┏━━
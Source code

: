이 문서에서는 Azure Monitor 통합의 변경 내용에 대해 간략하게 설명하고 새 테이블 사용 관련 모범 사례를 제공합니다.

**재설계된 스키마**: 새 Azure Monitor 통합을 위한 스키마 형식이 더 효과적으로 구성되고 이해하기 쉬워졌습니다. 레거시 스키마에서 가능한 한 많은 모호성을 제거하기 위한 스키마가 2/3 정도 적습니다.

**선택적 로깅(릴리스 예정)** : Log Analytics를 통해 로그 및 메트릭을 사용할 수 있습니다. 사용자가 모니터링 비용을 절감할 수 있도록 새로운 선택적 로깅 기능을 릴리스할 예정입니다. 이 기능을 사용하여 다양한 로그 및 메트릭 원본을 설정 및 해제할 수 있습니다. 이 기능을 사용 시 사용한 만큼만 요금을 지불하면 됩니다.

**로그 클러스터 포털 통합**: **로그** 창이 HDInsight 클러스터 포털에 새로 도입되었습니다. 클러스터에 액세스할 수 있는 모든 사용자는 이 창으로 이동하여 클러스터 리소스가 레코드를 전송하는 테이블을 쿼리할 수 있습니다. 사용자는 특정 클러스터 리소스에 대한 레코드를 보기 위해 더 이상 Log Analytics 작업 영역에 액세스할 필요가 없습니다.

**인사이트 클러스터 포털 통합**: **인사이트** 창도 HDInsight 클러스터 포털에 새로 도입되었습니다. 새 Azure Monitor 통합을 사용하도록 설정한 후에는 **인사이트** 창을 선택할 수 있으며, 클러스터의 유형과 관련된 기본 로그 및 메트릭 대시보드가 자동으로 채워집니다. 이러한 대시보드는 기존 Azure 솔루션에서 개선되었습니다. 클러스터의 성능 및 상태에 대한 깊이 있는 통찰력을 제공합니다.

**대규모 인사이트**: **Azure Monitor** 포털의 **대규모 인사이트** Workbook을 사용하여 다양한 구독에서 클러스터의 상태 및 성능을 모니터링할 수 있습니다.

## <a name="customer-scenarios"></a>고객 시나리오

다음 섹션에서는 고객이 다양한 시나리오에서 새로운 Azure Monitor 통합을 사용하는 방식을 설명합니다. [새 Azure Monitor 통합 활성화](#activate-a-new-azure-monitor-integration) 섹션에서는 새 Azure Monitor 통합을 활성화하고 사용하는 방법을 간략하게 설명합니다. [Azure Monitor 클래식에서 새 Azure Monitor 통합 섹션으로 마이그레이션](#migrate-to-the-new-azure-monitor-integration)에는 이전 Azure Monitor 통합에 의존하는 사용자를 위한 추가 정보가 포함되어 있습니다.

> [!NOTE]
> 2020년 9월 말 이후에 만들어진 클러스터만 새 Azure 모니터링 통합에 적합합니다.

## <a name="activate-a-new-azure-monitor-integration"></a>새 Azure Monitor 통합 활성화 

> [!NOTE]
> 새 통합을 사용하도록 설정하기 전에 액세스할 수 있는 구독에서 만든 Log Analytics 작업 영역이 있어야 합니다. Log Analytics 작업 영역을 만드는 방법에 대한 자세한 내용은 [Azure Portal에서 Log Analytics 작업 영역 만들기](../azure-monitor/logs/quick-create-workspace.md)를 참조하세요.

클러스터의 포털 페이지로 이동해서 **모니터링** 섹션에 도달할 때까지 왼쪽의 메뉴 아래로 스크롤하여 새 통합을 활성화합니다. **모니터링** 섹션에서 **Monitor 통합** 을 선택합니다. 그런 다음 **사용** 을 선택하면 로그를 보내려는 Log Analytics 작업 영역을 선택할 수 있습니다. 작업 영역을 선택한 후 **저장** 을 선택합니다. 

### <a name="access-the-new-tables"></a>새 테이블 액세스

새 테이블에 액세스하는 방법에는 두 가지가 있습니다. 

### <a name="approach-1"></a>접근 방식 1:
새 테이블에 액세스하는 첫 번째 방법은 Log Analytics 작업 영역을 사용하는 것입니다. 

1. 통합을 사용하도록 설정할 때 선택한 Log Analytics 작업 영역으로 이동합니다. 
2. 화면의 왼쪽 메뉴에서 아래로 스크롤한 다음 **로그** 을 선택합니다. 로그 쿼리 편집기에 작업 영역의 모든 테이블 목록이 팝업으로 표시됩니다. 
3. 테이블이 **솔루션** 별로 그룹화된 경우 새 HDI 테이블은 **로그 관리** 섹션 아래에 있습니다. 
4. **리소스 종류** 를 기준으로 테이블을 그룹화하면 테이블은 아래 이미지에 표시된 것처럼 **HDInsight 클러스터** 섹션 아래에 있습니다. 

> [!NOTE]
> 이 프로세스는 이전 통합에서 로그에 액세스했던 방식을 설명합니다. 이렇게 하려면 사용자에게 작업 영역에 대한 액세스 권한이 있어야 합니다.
┗━━
● **EXERCISE AIM**
Set down each line of the material above without a single alteration.

● **RESPONSE**
Source code

:이 문서에서는 Azure Monitor 통합의 변경 내용에 대해 간략하게 설명하고 새 테이블 사용 관련 모범 사례를 제공합니다.

**재설계된 스키마**: 새 Azure Monitor 통합을 위한 스키마 형식이 더 효과적으로 구성되고 이해하기 쉬워졌습니다. 레거시 스키마에서 가능한 한 많은 모호성을 제거하기 위한 스키마가 2/3 정도 적습니다.

**선택적 로깅(릴리스 예정)** : Log Analytics를 통해 로그 및 메트릭을 사용할 수 있습니다. 사용자가 모니터링 비용을 절감할 수 있도록 새로운 선택적 로깅 기능을 릴리스할 예정입니다. 이 기능을 사용하여 다양한 로그 및 메트릭 원본을 설정 및 해제할 수 있습니다. 이 기능을 사용 시 사용한 만큼만 요금을 지불하면 됩니다.

**로그 클러스터 포털 통합**: **로그** 창이 HDInsight 클러스터 포털에 새로 도입되었습니다. 클러스터에 액세스할 수 있는 모든 사용자는 이 창으로 이동하여 클러스터 리소스가 레코드를 전송하는 테이블을 쿼리할 수 있습니다. 사용자는 특정 클러스터 리소스에 대한 레코드를 보기 위해 더 이상 Log Analytics 작업 영역에 액세스할 필요가 없습니다.

**인사이트 클러스터 포털 통합**: **인사이트** 창도 HDInsight 클러스터 포털에 새로 도입되었습니다. 새 Azure Monitor 통합을 사용하도록 설정한 후에는 **인사이트** 창을 선택할 수 있으며, 클러스터의 유형과 관련된 기본 로그 및 메트릭 대시보드가 자동으로 채워집니다. 이러한 대시보드는 기존 Azure 솔루션에서 개선되었습니다. 클러스터의 성능 및 상태에 대한 깊이 있는 통찰력을 제공합니다.

**대규모 인사이트**: **Azure Monitor** 포털의 **대규모 인사이트** Workbook을 사용하여 다양한 구독에서 클러스터의 상태 및 성능을 모니터링할 수 있습니다.

## <a name="customer-scenarios"></a>고객 시나리오

다음 섹션에서는 고객이 다양한 시나리오에서 새로운 Azure Monitor 통합을 사용하는 방식을 설명합니다. [새 Azure Monitor 통합 활성화](#activate-a-new-azure-monitor-integration) 섹션에서는 새 Azure Monitor 통합을 활성화하고 사용하는 방법을 간략하게 설명합니다. [Azure Monitor 클래식에서 새 Azure Monitor 통합 섹션으로 마이그레이션](#migrate-to-the-new-azure-monitor-integration)에는 이전 Azure Monitor 통합에 의존하는 사용자를 위한 추가 정보가 포함되어 있습니다.

> [!NOTE]
> 2020년 9월 말 이후에 만들어진 클러스터만 새 Azure 모니터링 통합에 적합합니다.

## <a name="activate-a-new-azure-monitor-integration"></a>새 Azure Monitor 통합 활성화 

> [!NOTE]
> 새 통합을 사용하도록 설정하기 전에 액세스할 수 있는 구독에서 만든 Log Analytics 작업 영역이 있어야 합니다. Log Analytics 작업 영역을 만드는 방법에 대한 자세한 내용은 [Azure Portal에서 Log Analytics 작업 영역 만들기](../azure-monitor/logs/quick-create-workspace.md)를 참조하세요.

클러스터의 포털 페이지로 이동해서 **모니터링** 섹션에 도달할 때까지 왼쪽의 메뉴 아래로 스크롤하여 새 통합을 활성화합니다. **모니터링** 섹션에서 **Monitor 통합** 을 선택합니다. 그런 다음 **사용** 을 선택하면 로그를 보내려는 Log Analytics 작업 영역을 선택할 수 있습니다. 작업 영역을 선택한 후 **저장** 을 선택합니다. 

### <a name="access-the-new-tables"></a>새 테이블 액세스

새 테이블에 액세스하는 방법에는 두 가지가 있습니다. 

### <a name="approach-1"></a>접근 방식 1:
새 테이블에 액세스하는 첫 번째 방법은 Log Analytics 작업 영역을 사용하는 것입니다. 

1. 통합을 사용하도록 설정할 때 선택한 Log Analytics 작업 영역으로 이동합니다. 
2. 화면의 왼쪽 메뉴에서 아래로 스크롤한 다음 **로그** 을 선택합니다. 로그 쿼리 편집기에 작업 영역의 모든 테이블 목록이 팝업으로 표시됩니다. 
3. 테이블이 **솔루션** 별로 그룹화된 경우 새 HDI 테이블은 **로그 관리** 섹션 아래에 있습니다. 
4. **리소스 종류** 를 기준으로 테이블을 그룹화하면 테이블은 아래 이미지에 표시된 것처럼 **HDInsight 클러스터** 섹션 아래에 있습니다. 

> [!NOTE]
> 이 프로세스는 이전 통합에서 로그에 액세스했던 방식을 설명합니다. 이렇게 하려면 사용자에게 작업 영역에 대한 액세스 권한이 있어야 합니다.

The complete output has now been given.